“I always did love that laugh of yours,” comes a deep voice from nearby.
Pressure on my chin. My head tilts back, and I stare at an upside-down version of Wayne.
Alice down the looking glass, through the rabbit hole. One pill makes me smaller, the other turns me into a fucking doll.
But I’m not quite a doll anymore, am I?
“He ffffucked me.”
Is that slurring voice mine? Who am I talking about?
Joah.
My eyes move away from Wayne’s face, scan a piece of the ceiling, the mantel.
My head snaps to the side. A dull aching pressure starts up on one side of my face. My mouth fills with liquid, and it tastes like warm pennies.
“Such a dirty little slut.”
Where is he, my Joah?
The last thing I remember is kissing him. How I wished that moment would never end. I’d been filled with hope, and love, and everything good in the world.
I’d never, ever felt that before.
Not until just then.
Of course, it couldn’t last.
I don’t know why, but I’ve never deserved to feel love.
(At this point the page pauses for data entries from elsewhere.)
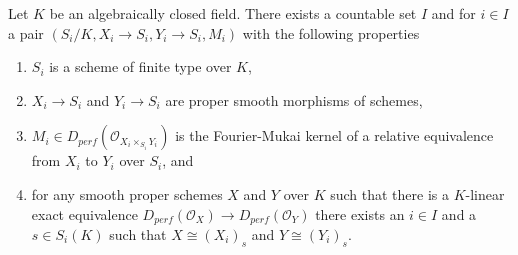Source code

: \begin{lemma}
\label{lemma-countable-equivs}
Let $K$ be an algebraically closed field. There exists a countable set $I$
and for $i \in I$ a pair $(S_i/K, X_i \to S_i, Y_i \to S_i, M_i)$
with the following properties
\begin{enumerate}
\item $S_i$ is a scheme of finite type over $K$,
\item $X_i \to S_i$ and $Y_i \to S_i$ are proper smooth
morphisms of schemes,
\item $M_i \in D_{perf}(\mathcal{O}_{X_i \times_{S_i} Y_i})$
is the Fourier-Mukai kernel of a relative equivalence from
$X_i$ to $Y_i$ over $S_i$, and
\item for any smooth proper schemes $X$ and $Y$ over $K$
such that there is a $K$-linear exact equivalence
$D_{perf}(\mathcal{O}_X) \to D_{perf}(\mathcal{O}_Y)$
there exists an $i \in I$ and a $s \in S_i(K)$
such that $X \cong (X_i)_s$ and $Y \cong (Y_i)_s$.
\end{enumerate}
\end{lemma}

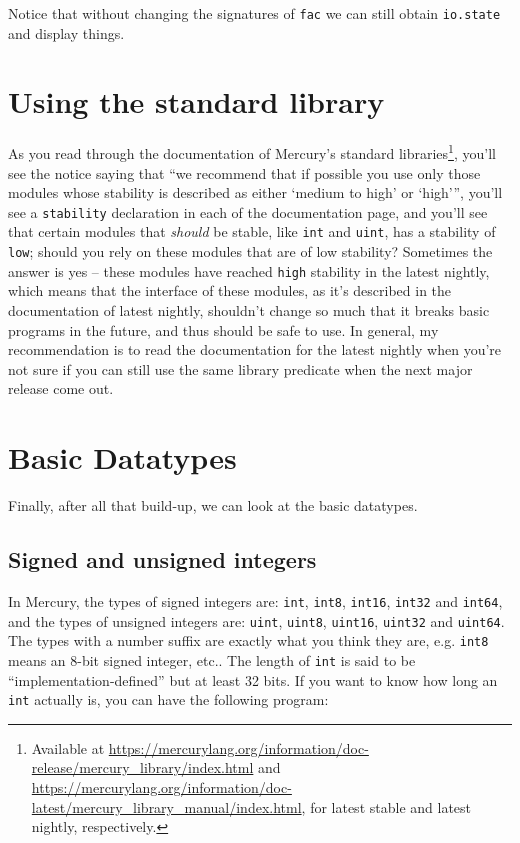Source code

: Notice that without changing the signatures of \texttt{fac} we can still obtain \texttt{io.state} and display things.

\section{Using the standard library}

As you read through the documentation of Mercury's standard libraries\footnote{Available at \url{https://mercurylang.org/information/doc-release/mercury_library/index.html} and \url{https://mercurylang.org/information/doc-latest/mercury_library_manual/index.html}, for latest stable and latest nightly, respectively.}, you'll see the notice saying that ``we recommend that if possible you use only those modules whose stability is described as either `medium to high' or `high''', you'll see a \texttt{stability} declaration in each of the documentation page, and you'll see that certain modules that \textit{should} be stable, like \texttt{int} and \texttt{uint}, has a stability of \texttt{low}; should you rely on these modules that are of low stability? Sometimes the answer is yes -- these modules have reached \texttt{high} stability in the latest nightly, which means that the interface of these modules, as it's described in the documentation of latest nightly, shouldn't change so much that it breaks basic programs in the future, and thus should be safe to use. In general, my recommendation is to read the documentation for the latest nightly when you're not sure if you can still use the same library predicate when the next major release come out.

\section{Basic Datatypes}

Finally, after all that build-up, we can look at the basic datatypes.

\subsection{Signed and unsigned integers}

In Mercury, the types of signed integers are: \texttt{int}, \texttt{int8}, \texttt{int16}, \texttt{int32} and \texttt{int64}, and the types of unsigned integers are: \texttt{uint}, \texttt{uint8}, \texttt{uint16}, \texttt{uint32} and \texttt{uint64}. The types with a number suffix are exactly what you think they are, e.g. \texttt{int8} means an 8-bit signed integer, etc.. The length of \texttt{int} is said to be ``implementation-defined'' but at least 32 bits. If you want to know how long an \texttt{int} actually is, you can have the following program:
And the universe was only too quick to balance the scales.
“I liked it.” Blood oozes from my mouth. I can’t feel it, but I know it’s leaving out the front because I’d be drowning if it was running down my throat.
My head lolls forward, and then there’s nothing but that copper-penny taste in my mouth.
I wish I could spit. I’d hack up everything and dirty up Wayne’s devilishly handsome face with a spray of blood and spit.
“Let’s play a last game. You up for that, Candy?”
He moves my head for me, positions me just right.
The world resolves into a fireplace, a chair, a coffee table, and a chessboard.
I blow a blood-bubble when I laugh, and that earns me another backhand. I don’t know if there’s more blood this time—my chin is on my chest, and it would all be running down my chest anyway.
“Wha’ ya gi’ me?” I mumble with numb lips.
Wayne’s body eclipses the fireplace. “Candy for my Candy.”
We laugh together, because that’s what we used to do. It’s coming back to me now, as if I could only recall these memories when I was in the same state as when they were created.
The present merges with the past, and it’s as if I’ve never left that moment. Drunk on hope, high on desperation…
I’d do anything to be this person, to keep living this life. I’d never had it this good, and it still rankles me that I’ve had to suffer like this.
It’s not just unfair. Unfair is when you lose your balloon at the carnival, or your ice cream succumbs to gravity, or a bird shits in your hair, or your cat gets hit by a car, but it doesn’t die immediately, and instead, it slowly wilts in front of your eyes until you have to say it can’t live anymore because it’s too much too bear.